What is required:
From the entries below, copy exactly the lines from the one that contains "## Tecnologias Usadas" through the one that contains "1. **Baixar o", both included, and only those.

====

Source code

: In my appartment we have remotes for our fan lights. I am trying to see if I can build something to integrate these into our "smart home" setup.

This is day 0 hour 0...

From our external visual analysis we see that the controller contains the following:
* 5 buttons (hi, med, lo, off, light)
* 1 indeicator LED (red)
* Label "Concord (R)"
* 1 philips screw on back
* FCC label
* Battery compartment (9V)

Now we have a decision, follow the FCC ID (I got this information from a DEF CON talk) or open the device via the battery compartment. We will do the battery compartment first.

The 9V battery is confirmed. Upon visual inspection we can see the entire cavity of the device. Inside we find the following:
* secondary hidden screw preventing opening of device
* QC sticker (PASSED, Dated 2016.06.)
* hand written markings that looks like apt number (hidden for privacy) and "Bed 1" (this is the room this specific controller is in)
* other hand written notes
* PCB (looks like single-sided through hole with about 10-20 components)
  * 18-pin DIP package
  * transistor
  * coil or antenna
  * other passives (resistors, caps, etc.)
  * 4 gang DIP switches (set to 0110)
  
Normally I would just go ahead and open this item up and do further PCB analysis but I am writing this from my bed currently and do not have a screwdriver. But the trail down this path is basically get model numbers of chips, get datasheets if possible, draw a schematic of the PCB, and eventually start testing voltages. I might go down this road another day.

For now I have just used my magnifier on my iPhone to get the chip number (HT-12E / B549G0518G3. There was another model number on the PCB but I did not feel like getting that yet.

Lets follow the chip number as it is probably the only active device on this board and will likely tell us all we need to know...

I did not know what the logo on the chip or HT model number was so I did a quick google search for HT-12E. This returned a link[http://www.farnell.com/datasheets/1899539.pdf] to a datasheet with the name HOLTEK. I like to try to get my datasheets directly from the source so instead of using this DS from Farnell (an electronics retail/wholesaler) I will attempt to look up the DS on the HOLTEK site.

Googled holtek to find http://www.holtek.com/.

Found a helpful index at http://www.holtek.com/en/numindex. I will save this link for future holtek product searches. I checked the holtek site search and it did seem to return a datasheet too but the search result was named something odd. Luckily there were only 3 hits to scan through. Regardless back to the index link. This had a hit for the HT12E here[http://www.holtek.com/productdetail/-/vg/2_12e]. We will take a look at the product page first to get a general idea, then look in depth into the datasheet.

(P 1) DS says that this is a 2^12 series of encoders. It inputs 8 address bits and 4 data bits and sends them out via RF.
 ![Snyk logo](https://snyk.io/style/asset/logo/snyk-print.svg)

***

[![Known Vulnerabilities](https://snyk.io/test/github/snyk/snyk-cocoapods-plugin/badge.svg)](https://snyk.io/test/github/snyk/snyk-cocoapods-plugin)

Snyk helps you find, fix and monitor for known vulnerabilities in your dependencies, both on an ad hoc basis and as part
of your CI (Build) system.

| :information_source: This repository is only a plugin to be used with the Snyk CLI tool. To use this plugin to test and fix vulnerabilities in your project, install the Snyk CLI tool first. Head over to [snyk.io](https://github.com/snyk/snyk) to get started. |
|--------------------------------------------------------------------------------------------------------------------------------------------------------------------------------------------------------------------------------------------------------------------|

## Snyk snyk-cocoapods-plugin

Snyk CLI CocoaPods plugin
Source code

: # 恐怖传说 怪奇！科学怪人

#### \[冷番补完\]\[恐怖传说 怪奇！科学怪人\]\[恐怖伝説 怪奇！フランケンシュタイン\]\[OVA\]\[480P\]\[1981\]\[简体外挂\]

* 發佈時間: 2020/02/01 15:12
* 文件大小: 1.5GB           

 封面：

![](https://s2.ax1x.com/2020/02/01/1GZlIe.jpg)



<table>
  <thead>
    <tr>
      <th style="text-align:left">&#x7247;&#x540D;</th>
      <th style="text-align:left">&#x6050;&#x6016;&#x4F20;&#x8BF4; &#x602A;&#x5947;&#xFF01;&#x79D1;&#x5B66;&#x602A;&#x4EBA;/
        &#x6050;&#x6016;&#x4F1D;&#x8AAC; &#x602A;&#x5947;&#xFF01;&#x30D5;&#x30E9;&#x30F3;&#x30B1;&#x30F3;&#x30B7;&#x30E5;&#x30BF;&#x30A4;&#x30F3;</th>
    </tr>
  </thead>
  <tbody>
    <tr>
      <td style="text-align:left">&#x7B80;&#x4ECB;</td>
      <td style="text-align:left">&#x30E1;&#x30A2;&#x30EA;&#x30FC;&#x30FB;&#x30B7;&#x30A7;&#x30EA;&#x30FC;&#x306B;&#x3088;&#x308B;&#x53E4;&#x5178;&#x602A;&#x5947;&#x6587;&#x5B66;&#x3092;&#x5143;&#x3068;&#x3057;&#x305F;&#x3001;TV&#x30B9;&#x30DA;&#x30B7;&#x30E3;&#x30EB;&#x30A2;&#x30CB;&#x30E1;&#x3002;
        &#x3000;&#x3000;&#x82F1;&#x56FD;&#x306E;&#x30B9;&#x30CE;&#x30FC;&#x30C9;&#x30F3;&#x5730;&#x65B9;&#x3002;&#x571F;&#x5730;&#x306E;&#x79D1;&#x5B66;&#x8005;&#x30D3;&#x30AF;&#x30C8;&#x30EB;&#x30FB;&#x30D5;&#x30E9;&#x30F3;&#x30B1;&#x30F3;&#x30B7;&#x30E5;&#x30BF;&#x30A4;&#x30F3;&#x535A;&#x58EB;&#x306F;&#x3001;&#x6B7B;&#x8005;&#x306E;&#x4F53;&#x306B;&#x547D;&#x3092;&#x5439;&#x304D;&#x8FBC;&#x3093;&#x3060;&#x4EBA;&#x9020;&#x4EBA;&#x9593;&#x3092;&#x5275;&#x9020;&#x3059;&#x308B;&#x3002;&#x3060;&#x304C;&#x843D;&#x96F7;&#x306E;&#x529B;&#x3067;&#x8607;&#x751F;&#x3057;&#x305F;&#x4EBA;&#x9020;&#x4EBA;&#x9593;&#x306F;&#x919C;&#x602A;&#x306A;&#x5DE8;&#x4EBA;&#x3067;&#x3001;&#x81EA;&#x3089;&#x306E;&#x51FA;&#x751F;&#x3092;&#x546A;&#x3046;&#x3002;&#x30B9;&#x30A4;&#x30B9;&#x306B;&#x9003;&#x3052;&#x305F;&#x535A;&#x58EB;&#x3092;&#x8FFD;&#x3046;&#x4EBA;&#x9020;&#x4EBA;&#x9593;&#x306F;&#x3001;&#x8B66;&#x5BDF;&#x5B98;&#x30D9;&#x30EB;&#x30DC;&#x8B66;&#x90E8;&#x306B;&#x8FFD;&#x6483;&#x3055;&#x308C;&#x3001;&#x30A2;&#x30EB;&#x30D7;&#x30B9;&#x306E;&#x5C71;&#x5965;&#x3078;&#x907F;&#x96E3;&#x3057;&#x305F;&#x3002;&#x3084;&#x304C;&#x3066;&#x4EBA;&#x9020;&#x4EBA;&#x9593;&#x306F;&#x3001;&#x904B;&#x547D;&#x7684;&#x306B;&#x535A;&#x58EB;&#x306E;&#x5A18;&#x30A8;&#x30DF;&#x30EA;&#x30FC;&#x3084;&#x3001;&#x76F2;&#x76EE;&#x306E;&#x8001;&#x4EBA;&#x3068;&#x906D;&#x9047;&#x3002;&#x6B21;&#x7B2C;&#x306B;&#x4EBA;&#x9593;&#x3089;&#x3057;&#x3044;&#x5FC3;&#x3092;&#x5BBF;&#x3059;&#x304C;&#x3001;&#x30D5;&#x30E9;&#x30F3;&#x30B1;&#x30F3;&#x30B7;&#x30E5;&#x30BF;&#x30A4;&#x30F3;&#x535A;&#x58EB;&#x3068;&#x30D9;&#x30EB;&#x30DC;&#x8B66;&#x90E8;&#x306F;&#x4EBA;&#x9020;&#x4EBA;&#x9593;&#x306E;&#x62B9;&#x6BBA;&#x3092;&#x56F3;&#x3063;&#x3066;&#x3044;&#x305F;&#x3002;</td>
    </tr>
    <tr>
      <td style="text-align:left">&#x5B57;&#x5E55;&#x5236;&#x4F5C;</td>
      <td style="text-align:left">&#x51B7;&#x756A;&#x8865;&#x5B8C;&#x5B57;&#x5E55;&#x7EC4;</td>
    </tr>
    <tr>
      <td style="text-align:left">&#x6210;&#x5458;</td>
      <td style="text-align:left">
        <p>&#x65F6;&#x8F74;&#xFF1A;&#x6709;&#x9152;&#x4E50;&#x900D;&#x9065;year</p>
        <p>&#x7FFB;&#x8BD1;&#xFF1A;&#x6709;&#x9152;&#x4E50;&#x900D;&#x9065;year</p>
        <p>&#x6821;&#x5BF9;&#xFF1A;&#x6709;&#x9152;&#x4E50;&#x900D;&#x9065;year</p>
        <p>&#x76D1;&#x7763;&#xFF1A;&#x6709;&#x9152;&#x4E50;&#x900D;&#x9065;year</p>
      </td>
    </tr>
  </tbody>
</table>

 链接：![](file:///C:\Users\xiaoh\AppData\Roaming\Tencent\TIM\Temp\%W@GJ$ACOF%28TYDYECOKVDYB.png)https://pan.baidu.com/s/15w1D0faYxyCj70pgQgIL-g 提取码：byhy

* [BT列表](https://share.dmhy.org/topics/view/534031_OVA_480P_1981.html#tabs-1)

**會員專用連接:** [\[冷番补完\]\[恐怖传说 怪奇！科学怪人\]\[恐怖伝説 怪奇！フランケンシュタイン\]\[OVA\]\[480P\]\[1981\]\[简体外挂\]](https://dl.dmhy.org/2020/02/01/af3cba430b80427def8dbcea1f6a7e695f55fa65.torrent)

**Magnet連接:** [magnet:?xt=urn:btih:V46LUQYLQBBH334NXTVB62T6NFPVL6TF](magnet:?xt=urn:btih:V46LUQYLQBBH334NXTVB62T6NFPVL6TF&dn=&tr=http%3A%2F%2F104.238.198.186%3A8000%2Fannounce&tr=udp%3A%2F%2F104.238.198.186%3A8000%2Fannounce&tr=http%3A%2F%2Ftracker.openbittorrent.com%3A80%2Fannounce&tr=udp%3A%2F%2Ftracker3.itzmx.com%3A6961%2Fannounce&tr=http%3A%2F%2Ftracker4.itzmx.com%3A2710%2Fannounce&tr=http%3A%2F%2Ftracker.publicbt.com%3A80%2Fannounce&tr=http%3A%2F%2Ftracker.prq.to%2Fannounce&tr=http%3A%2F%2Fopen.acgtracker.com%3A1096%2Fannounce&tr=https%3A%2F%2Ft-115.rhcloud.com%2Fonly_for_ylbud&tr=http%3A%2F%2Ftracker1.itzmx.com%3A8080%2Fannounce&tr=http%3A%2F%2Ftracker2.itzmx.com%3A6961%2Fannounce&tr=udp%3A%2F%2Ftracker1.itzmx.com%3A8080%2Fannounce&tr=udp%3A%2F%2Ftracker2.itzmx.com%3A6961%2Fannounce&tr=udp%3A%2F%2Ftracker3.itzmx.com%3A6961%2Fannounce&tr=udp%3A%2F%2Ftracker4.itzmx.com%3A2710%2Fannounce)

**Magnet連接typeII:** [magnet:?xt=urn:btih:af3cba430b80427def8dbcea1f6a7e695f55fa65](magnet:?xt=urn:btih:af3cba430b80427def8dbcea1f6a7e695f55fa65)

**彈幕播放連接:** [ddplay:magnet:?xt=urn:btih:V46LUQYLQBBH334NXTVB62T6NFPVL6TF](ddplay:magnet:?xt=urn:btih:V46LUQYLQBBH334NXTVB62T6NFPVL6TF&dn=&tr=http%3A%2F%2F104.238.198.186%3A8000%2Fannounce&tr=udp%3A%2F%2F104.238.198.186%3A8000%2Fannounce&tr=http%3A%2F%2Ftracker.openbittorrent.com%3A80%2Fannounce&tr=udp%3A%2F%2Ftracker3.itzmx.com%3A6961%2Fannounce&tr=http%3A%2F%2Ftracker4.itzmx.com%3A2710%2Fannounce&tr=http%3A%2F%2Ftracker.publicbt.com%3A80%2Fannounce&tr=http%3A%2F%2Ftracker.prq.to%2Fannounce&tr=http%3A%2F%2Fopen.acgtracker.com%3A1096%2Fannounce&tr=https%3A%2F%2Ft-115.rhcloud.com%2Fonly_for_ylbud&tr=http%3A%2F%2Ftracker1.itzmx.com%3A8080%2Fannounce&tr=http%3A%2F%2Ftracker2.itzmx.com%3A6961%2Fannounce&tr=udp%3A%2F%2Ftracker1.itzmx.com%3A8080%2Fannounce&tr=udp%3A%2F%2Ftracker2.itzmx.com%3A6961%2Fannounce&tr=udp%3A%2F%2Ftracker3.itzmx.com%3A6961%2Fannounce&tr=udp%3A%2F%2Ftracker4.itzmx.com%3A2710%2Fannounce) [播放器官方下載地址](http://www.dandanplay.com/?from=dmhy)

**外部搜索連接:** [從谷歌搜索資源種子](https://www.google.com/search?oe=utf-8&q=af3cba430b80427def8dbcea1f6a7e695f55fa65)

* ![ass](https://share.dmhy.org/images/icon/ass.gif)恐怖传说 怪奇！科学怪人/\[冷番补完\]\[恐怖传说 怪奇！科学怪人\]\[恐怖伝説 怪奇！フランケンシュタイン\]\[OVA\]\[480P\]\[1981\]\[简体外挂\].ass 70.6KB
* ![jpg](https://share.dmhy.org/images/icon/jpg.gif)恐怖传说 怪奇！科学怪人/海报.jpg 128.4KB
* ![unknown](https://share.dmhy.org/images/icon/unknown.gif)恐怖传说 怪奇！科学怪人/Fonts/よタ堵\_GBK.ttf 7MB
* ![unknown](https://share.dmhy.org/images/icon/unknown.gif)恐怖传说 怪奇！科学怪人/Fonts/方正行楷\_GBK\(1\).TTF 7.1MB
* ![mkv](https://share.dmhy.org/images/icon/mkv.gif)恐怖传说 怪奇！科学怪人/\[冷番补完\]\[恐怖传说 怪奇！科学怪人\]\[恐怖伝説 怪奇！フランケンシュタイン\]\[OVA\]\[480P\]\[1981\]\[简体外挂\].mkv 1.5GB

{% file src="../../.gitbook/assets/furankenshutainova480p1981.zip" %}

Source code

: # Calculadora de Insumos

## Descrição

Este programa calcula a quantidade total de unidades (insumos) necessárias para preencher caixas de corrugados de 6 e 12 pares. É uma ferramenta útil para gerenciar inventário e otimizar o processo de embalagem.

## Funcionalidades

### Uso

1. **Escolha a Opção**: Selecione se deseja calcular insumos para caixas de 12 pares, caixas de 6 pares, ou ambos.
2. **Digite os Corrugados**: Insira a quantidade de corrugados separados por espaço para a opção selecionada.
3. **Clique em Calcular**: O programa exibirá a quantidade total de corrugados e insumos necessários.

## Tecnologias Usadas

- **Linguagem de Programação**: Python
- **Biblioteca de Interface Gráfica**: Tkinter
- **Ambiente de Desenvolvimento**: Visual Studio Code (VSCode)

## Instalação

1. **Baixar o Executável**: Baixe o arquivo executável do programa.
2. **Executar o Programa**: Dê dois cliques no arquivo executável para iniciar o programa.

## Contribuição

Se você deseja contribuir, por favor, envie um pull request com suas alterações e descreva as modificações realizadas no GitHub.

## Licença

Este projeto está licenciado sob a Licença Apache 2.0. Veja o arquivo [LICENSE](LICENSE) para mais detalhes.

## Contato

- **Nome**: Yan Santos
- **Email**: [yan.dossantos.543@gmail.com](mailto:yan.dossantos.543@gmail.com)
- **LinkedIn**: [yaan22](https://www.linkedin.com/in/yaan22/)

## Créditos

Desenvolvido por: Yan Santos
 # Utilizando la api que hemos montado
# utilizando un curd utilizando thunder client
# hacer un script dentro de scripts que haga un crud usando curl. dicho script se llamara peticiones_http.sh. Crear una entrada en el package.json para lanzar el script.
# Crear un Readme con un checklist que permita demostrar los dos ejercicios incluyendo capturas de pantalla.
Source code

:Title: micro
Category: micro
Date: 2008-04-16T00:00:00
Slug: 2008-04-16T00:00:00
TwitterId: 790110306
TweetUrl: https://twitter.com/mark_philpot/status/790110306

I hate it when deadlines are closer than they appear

====

Exercise response:
## Tecnologias Usadas

- **Linguagem de Programação**: Python
- **Biblioteca de Interface Gráfica**: Tkinter
- **Ambiente de Desenvolvimento**: Visual Studio Code (VSCode)

## Instalação

1. **Baixar o Executável**: Baixe o arquivo executável do programa.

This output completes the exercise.